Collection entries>
★ ★ ★ ★ ★ ★ ★

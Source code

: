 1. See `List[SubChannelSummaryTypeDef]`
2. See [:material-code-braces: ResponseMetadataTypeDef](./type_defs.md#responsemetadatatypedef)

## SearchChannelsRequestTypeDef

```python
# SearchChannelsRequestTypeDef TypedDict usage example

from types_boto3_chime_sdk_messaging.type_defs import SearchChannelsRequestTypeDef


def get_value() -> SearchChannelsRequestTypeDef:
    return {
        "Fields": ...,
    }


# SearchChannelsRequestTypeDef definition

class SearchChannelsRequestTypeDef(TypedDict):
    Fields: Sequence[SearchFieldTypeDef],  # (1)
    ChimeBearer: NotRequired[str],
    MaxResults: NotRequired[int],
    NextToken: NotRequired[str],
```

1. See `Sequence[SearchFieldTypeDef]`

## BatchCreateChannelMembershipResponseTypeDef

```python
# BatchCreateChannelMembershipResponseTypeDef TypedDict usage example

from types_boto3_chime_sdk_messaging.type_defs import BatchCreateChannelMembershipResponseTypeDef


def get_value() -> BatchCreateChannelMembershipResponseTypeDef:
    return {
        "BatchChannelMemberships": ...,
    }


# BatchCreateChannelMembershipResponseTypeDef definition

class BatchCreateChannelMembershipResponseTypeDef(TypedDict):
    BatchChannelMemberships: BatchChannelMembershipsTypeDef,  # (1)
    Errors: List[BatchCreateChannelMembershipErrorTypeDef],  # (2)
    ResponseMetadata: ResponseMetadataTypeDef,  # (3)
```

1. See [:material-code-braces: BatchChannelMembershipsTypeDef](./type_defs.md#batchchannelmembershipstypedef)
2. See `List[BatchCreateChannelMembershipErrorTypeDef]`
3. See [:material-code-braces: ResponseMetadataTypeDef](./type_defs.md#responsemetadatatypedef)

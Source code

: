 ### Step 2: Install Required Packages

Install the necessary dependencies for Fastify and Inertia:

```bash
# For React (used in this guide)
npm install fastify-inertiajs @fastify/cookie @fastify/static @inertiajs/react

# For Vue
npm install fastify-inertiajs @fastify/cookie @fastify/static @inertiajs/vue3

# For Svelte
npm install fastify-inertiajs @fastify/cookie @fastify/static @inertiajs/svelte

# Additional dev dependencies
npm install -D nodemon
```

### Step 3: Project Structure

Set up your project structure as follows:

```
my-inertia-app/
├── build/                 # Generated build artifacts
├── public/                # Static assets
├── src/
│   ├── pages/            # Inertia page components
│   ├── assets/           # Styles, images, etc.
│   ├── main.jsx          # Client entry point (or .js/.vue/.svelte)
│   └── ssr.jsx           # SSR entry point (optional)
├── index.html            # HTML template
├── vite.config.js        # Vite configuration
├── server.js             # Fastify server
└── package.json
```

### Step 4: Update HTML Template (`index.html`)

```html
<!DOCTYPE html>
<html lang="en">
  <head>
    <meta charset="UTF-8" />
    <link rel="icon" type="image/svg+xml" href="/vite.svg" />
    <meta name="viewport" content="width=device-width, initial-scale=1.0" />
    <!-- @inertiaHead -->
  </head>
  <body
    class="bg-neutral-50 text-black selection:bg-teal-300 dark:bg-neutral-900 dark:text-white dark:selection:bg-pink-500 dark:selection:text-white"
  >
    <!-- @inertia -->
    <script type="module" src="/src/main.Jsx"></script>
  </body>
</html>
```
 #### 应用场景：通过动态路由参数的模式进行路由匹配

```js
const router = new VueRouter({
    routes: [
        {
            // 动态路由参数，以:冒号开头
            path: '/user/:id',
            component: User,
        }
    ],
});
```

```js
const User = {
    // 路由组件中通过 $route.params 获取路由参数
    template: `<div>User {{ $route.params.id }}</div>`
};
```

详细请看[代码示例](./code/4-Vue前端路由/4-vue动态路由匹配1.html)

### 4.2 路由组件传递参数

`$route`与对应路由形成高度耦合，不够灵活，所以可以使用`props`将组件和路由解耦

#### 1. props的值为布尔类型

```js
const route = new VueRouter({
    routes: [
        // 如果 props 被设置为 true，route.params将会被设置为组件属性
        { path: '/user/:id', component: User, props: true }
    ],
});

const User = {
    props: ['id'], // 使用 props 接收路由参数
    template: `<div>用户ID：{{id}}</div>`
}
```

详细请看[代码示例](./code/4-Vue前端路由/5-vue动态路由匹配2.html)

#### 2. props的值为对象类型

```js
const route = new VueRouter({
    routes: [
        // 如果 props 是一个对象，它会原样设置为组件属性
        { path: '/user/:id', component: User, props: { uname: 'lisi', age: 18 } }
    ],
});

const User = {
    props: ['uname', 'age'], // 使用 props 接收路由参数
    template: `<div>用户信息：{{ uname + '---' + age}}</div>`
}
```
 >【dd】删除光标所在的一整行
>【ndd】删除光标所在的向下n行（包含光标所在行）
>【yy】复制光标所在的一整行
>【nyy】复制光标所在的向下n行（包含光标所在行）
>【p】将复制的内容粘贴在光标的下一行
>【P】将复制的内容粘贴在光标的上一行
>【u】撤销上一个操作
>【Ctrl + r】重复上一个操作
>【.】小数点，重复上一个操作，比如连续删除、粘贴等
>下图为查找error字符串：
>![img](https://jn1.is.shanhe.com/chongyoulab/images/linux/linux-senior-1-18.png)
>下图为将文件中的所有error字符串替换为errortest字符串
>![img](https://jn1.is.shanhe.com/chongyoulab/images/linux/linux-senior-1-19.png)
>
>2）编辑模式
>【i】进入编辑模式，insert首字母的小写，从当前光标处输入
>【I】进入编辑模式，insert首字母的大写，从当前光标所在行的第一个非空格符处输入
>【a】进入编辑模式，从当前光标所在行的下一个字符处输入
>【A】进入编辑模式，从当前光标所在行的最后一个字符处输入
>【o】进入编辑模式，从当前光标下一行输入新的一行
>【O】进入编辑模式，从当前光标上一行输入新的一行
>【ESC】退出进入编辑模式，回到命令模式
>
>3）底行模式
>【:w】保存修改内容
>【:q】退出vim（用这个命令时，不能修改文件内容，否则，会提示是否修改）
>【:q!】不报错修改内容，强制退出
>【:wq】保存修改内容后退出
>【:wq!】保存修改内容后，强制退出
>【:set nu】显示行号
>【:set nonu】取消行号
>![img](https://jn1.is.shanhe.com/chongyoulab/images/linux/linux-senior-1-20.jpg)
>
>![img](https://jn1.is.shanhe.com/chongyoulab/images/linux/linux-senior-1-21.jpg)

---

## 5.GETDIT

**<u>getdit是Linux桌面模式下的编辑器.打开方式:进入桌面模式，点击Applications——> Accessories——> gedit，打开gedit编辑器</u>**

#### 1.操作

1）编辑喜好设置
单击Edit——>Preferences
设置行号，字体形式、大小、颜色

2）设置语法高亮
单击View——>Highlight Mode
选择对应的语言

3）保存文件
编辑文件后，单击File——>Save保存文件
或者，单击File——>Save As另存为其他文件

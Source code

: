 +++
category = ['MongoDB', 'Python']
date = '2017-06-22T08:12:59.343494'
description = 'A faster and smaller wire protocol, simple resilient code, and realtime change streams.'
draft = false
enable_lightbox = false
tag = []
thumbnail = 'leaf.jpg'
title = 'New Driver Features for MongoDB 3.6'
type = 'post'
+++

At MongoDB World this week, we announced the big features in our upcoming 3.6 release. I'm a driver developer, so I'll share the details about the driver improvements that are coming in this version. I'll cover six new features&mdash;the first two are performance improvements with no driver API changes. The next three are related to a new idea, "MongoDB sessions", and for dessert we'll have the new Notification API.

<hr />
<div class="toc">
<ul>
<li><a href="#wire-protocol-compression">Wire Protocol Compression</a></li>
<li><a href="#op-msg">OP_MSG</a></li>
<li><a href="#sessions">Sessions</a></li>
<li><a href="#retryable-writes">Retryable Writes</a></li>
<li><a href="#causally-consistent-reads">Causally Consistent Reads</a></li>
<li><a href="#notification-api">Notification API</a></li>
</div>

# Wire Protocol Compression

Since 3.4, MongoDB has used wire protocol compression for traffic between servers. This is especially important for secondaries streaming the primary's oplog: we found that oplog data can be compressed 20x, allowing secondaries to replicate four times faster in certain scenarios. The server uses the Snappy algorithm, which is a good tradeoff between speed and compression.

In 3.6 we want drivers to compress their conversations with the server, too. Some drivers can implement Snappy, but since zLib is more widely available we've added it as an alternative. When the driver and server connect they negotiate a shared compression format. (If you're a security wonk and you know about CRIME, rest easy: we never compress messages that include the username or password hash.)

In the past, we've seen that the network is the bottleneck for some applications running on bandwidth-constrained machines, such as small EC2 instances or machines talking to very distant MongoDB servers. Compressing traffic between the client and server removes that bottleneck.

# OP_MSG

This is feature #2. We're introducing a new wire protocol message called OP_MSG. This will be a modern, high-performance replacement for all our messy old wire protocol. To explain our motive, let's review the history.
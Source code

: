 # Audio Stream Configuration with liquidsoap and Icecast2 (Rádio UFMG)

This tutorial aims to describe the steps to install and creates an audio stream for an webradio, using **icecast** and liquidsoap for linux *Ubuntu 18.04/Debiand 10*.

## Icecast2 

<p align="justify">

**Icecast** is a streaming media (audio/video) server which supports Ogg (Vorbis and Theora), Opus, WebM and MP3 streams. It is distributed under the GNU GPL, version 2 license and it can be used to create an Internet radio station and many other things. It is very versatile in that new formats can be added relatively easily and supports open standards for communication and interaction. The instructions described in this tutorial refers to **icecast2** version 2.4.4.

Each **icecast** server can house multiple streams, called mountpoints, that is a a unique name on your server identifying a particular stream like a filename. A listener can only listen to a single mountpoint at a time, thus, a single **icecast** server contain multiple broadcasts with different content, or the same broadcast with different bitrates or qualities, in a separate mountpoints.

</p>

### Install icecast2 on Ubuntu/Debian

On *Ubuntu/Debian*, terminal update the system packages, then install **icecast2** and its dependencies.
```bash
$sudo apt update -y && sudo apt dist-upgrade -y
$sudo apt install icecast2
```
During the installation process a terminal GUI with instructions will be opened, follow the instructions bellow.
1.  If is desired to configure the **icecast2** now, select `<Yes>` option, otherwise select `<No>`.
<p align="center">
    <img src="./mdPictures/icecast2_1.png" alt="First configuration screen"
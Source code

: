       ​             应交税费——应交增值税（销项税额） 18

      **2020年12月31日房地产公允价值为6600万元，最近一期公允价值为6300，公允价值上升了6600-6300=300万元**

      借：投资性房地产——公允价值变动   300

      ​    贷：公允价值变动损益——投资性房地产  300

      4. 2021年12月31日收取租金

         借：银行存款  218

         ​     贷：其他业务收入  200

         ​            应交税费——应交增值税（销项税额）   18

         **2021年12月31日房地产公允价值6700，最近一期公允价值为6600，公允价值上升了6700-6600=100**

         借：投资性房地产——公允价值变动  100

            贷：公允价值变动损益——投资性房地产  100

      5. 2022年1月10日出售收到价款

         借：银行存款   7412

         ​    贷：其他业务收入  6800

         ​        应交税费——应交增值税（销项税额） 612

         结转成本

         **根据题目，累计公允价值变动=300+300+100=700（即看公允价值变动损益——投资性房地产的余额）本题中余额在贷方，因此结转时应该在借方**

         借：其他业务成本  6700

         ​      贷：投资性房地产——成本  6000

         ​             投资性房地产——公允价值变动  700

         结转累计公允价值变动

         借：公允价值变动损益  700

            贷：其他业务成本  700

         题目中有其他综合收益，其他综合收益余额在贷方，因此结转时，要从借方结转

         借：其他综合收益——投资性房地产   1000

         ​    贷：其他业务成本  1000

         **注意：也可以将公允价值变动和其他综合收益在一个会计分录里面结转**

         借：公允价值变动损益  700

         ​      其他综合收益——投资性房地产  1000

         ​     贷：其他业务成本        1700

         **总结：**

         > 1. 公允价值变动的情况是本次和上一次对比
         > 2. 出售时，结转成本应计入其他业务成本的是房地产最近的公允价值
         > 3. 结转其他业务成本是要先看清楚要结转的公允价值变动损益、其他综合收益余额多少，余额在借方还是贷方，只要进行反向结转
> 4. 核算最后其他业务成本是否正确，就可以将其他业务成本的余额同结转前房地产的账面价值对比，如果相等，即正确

★ ★ ★ ★ ★ ★ ★

Problem statement> Go through the data above and return each line containing the string "class".

Reply>
class SearchChannelsRequestTypeDef(TypedDict):
class BatchCreateChannelMembershipResponseTypeDef(TypedDict):
    class="bg-neutral-50 text-black selection:bg-teal-300 dark:bg-neutral-900 dark:text-white dark:selection:bg-pink-500 dark:selection:text-white"
<div class="toc">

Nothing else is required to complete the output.